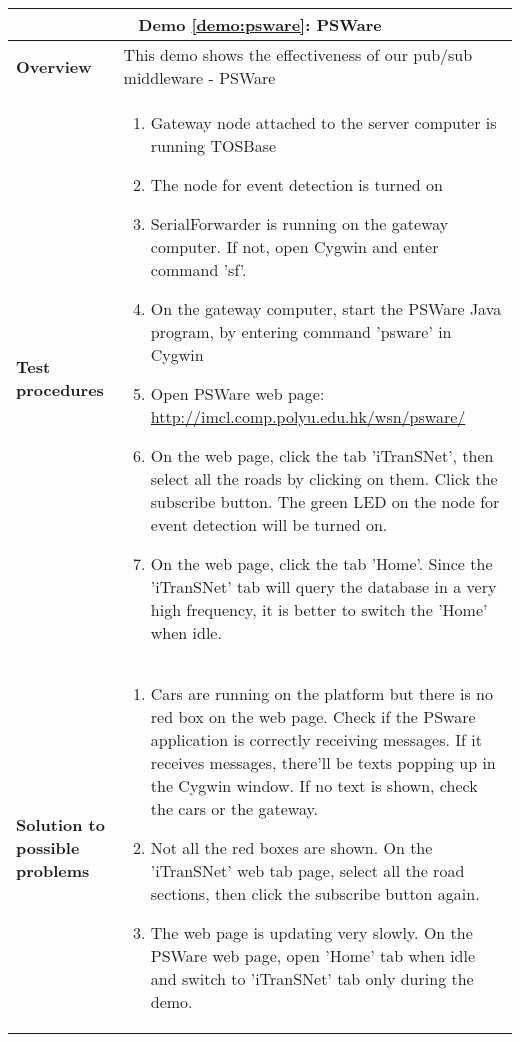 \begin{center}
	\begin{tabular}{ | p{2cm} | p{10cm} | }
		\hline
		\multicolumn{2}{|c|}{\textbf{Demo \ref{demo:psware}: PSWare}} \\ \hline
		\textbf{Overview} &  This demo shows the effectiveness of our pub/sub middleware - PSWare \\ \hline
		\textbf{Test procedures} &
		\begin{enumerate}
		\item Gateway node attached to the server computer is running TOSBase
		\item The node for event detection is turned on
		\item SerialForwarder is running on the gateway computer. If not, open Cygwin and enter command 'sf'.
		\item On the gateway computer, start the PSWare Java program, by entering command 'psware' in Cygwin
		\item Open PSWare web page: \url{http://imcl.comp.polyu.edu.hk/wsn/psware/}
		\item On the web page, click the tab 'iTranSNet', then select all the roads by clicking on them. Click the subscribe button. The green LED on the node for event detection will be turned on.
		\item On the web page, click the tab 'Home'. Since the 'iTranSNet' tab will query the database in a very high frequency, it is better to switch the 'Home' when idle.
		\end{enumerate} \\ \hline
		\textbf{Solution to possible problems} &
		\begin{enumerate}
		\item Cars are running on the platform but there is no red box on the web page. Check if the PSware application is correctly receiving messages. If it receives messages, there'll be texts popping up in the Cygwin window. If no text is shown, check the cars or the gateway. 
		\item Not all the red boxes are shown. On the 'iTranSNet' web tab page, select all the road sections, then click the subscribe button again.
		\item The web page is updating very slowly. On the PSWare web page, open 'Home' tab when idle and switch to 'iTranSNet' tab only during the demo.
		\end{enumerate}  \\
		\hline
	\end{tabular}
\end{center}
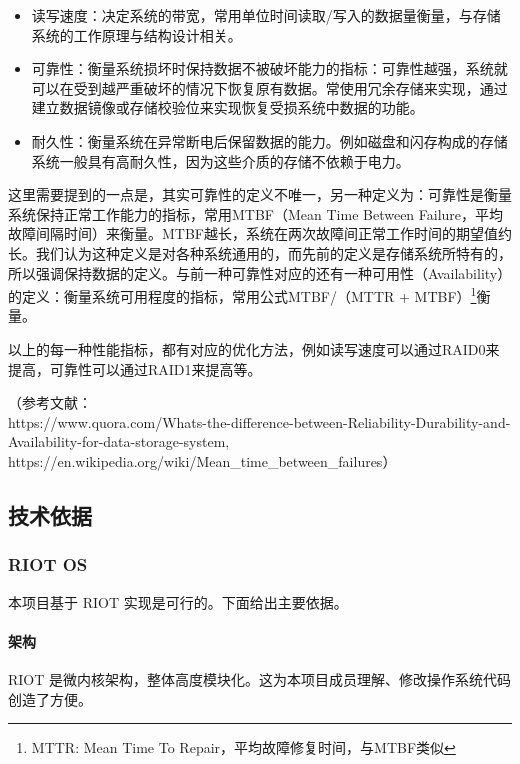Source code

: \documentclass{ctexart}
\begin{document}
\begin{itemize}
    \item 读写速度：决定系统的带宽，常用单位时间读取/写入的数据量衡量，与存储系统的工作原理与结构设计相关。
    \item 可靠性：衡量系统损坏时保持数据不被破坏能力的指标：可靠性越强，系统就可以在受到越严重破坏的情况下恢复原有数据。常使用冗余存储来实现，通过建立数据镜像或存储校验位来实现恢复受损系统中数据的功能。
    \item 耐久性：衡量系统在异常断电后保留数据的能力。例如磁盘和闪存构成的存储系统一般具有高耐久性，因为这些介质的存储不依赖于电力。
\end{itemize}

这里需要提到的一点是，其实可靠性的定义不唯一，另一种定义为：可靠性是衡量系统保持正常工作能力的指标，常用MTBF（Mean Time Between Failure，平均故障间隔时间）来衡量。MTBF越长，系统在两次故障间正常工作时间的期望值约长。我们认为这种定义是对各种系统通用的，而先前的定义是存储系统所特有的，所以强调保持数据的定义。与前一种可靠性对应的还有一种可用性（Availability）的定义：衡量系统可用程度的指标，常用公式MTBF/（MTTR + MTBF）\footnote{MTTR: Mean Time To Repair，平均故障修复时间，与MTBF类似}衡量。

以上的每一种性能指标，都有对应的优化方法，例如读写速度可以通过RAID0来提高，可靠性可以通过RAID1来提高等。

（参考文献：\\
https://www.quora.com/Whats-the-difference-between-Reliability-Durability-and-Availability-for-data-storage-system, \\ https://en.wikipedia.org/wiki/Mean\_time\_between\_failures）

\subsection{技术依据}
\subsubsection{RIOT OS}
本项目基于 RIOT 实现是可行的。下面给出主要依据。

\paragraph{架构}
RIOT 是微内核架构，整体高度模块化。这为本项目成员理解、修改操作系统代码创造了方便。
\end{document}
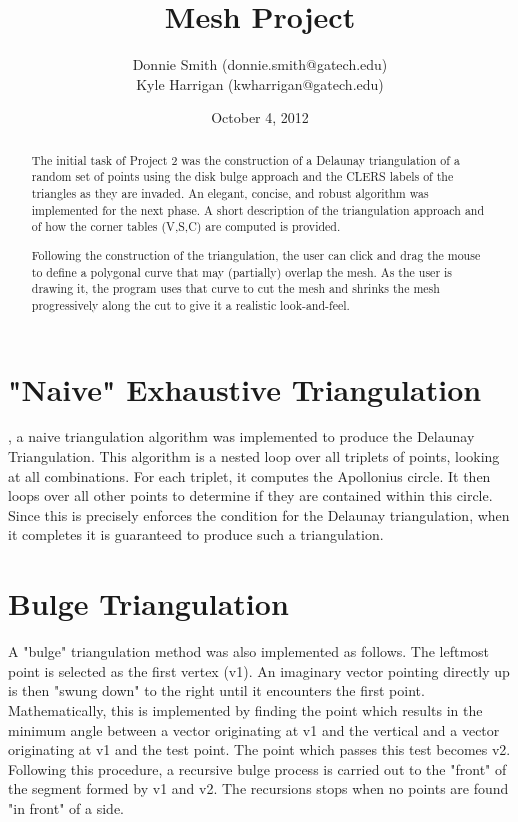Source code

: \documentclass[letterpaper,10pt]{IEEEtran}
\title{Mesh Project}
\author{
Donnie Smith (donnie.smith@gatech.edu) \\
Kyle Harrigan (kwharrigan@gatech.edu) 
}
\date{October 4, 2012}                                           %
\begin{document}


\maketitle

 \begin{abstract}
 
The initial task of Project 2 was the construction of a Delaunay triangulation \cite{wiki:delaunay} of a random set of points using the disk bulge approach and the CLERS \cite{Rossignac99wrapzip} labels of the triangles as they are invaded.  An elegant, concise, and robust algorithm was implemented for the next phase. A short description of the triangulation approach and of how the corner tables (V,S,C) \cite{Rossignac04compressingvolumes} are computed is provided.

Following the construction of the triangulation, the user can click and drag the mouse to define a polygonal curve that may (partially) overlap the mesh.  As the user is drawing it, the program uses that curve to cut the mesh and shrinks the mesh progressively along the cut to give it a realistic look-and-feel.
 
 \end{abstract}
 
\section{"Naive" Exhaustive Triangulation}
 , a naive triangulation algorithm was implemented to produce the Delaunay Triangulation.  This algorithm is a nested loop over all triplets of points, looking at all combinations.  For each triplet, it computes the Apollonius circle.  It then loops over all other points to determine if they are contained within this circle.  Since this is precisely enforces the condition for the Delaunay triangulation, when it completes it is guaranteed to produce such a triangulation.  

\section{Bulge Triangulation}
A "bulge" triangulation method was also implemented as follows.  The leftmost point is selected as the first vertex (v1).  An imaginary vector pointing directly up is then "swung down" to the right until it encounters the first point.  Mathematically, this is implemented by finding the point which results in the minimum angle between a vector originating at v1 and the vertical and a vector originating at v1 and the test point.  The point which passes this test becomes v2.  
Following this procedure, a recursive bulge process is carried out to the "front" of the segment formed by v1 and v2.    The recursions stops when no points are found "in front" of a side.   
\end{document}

---

Wherever the word "hline" appears in the listing above, copy that line.

		\hline
		\multicolumn{2}{|c|}{\textbf{Demo \ref{demo:psware}: PSWare}} \\ \hline
		\textbf{Overview} &  This demo shows the effectiveness of our pub/sub middleware - PSWare \\ \hline
		\end{enumerate} \\ \hline
		\hline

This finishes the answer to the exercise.